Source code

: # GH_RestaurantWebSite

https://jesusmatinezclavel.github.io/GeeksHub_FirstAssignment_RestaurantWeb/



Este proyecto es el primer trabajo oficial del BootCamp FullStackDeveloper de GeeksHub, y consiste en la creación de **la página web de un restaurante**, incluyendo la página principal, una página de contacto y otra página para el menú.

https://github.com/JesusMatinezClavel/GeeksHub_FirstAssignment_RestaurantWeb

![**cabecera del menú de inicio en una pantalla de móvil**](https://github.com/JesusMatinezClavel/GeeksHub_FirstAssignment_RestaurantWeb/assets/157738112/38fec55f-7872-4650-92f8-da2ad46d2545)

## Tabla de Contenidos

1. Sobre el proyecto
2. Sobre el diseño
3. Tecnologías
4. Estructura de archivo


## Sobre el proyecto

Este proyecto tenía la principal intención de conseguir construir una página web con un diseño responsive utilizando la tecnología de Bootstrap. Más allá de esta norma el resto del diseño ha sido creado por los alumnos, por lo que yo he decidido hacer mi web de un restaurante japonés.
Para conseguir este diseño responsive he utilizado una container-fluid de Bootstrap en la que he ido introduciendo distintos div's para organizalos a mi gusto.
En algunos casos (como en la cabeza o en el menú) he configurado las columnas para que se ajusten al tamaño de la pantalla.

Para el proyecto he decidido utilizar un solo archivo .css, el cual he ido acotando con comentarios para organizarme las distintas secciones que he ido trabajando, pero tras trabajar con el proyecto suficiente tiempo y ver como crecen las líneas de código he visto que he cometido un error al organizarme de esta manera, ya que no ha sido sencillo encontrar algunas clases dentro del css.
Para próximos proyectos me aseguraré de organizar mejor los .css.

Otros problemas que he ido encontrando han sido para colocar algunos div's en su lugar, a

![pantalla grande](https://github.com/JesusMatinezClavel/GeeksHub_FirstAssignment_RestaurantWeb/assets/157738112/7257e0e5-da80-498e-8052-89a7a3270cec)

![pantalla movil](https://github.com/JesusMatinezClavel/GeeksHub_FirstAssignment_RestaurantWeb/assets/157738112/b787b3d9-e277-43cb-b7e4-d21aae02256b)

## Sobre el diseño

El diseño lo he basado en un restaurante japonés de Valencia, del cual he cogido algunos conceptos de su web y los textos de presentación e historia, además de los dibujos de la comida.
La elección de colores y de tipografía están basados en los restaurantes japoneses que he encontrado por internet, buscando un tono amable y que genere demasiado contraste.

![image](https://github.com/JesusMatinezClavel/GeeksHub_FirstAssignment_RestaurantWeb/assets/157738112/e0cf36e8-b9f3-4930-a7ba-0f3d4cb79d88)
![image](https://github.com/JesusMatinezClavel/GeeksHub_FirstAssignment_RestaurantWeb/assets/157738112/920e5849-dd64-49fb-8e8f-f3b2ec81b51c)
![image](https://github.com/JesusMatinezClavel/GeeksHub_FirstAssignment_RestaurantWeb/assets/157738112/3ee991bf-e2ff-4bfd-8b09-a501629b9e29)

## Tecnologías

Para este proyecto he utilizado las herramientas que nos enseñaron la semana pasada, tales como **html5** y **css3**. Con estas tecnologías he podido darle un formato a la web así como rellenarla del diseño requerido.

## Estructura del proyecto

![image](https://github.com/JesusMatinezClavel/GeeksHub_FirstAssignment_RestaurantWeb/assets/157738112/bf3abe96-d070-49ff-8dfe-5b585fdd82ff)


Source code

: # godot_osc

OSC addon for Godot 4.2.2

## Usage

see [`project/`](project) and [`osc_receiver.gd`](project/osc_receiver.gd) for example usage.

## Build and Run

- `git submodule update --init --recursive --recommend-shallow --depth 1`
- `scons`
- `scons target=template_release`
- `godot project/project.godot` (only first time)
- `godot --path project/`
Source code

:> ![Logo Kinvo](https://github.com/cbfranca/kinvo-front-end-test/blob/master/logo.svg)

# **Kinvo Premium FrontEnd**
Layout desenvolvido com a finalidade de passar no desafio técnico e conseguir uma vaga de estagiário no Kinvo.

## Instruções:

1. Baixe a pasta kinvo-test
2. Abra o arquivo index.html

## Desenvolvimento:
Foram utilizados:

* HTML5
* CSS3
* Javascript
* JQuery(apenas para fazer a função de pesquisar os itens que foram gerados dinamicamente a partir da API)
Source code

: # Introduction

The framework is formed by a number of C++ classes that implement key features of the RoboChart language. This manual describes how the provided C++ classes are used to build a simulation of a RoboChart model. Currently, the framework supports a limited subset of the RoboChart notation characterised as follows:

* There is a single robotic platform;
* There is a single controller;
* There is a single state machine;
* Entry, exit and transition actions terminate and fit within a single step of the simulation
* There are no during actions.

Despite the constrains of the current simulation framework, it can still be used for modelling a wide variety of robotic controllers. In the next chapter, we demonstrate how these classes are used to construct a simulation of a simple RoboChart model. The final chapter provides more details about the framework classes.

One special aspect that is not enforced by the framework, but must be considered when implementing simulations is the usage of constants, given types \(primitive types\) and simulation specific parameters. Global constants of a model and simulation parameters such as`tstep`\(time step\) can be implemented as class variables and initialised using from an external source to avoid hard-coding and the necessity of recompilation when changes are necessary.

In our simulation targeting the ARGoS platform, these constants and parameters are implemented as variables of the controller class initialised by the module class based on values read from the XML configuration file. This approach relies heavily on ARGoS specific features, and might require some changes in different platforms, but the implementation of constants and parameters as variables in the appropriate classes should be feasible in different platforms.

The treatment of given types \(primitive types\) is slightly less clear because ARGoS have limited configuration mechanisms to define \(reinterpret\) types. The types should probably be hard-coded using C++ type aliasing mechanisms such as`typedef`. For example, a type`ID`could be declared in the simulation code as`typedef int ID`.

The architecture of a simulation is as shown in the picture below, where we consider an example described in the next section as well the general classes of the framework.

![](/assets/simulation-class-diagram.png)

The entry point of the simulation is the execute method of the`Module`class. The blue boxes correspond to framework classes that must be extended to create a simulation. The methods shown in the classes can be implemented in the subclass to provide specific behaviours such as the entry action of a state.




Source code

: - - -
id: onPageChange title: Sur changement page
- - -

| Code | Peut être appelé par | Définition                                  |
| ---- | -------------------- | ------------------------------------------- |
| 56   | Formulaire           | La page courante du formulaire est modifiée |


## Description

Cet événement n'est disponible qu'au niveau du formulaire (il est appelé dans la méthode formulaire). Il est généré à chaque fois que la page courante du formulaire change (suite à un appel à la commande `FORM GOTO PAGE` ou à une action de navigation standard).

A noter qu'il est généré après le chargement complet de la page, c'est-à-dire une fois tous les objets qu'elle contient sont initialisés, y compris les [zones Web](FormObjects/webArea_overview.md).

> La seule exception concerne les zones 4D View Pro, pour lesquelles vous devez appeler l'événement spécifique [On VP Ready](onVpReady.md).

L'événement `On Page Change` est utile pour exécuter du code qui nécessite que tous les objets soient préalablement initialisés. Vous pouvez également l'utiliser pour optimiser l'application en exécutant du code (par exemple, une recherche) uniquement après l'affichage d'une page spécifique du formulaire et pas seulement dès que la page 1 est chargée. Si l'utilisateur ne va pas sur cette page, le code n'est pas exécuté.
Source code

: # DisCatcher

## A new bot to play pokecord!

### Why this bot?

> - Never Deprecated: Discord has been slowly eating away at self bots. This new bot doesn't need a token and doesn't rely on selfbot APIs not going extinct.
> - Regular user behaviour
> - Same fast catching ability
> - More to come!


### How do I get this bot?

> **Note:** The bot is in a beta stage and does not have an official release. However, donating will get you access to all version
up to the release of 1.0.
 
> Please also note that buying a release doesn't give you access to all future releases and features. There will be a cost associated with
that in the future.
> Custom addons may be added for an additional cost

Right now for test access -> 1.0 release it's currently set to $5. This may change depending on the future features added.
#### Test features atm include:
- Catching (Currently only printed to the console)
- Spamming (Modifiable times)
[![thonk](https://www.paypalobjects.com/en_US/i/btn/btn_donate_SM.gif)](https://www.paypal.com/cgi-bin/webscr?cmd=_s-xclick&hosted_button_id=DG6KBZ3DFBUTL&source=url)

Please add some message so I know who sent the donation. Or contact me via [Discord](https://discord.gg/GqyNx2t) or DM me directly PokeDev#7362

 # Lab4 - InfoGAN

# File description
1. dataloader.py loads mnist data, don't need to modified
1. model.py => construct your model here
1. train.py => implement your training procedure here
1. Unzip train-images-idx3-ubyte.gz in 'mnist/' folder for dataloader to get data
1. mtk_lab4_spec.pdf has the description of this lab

------------------------------------

#### [Your assignment]
When you reach the line containing "to all version" in the data above, start copying exactly, and stop after the line containing "an additional cost".

#### [Reply to the exercise]
> **Note:** The bot is in a beta stage and does not have an official release. However, donating will get you access to all version
up to the release of 1.0.
 
> Please also note that buying a release doesn't give you access to all future releases and features. There will be a cost associated with
that in the future.
> Custom addons may be added for an additional cost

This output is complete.